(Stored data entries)
◆ ◆ ◆ ◆ ◆

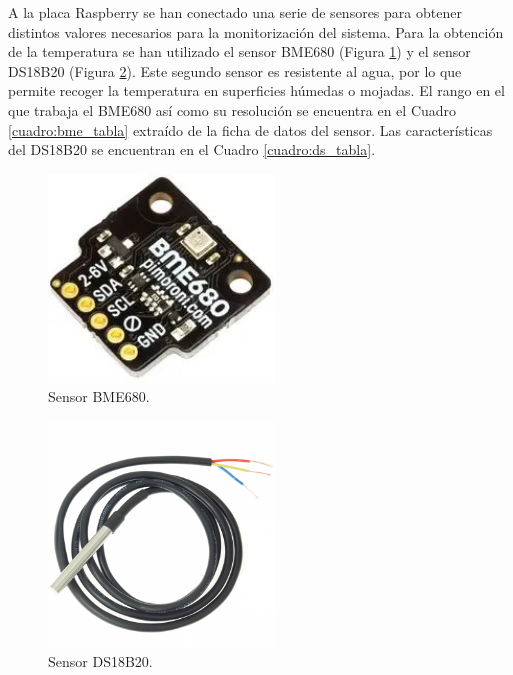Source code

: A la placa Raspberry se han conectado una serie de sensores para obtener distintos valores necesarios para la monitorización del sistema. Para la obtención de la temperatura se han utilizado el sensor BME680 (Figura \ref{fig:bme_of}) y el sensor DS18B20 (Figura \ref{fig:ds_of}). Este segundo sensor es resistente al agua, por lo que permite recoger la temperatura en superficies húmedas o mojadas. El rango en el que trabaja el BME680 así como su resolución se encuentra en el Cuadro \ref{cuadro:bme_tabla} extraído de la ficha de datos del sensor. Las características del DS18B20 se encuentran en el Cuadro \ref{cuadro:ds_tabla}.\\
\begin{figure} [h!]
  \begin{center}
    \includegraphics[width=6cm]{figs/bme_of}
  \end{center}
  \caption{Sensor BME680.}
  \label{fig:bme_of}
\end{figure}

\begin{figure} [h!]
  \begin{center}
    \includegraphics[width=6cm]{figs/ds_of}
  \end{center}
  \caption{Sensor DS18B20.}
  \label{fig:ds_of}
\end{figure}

◆ ◆ ◆ ◆ ◆

What you are asked to do =>
A word-for-word copy of the entries is needed, with no pictures in it.

Written reply =>
Source code

: A la placa Raspberry se han conectado una serie de sensores para obtener distintos valores necesarios para la monitorización del sistema. Para la obtención de la temperatura se han utilizado el sensor BME680 (Figura \ref{fig:bme_of}) y el sensor DS18B20 (Figura \ref{fig:ds_of}). Este segundo sensor es resistente al agua, por lo que permite recoger la temperatura en superficies húmedas o mojadas. El rango en el que trabaja el BME680 así como su resolución se encuentra en el Cuadro \ref{cuadro:bme_tabla} extraído de la ficha de datos del sensor. Las características del DS18B20 se encuentran en el Cuadro \ref{cuadro:ds_tabla}.\\
\begin{figure} [h!]
  \begin{center}
    \includegraphics[width=6cm]{figs/bme_of}
  \end{center}
  \caption{Sensor BME680.}
  \label{fig:bme_of}
\end{figure}

\begin{figure} [h!]
  \begin{center}
    \includegraphics[width=6cm]{figs/ds_of}
  \end{center}
  \caption{Sensor DS18B20.}
  \label{fig:ds_of}
\end{figure}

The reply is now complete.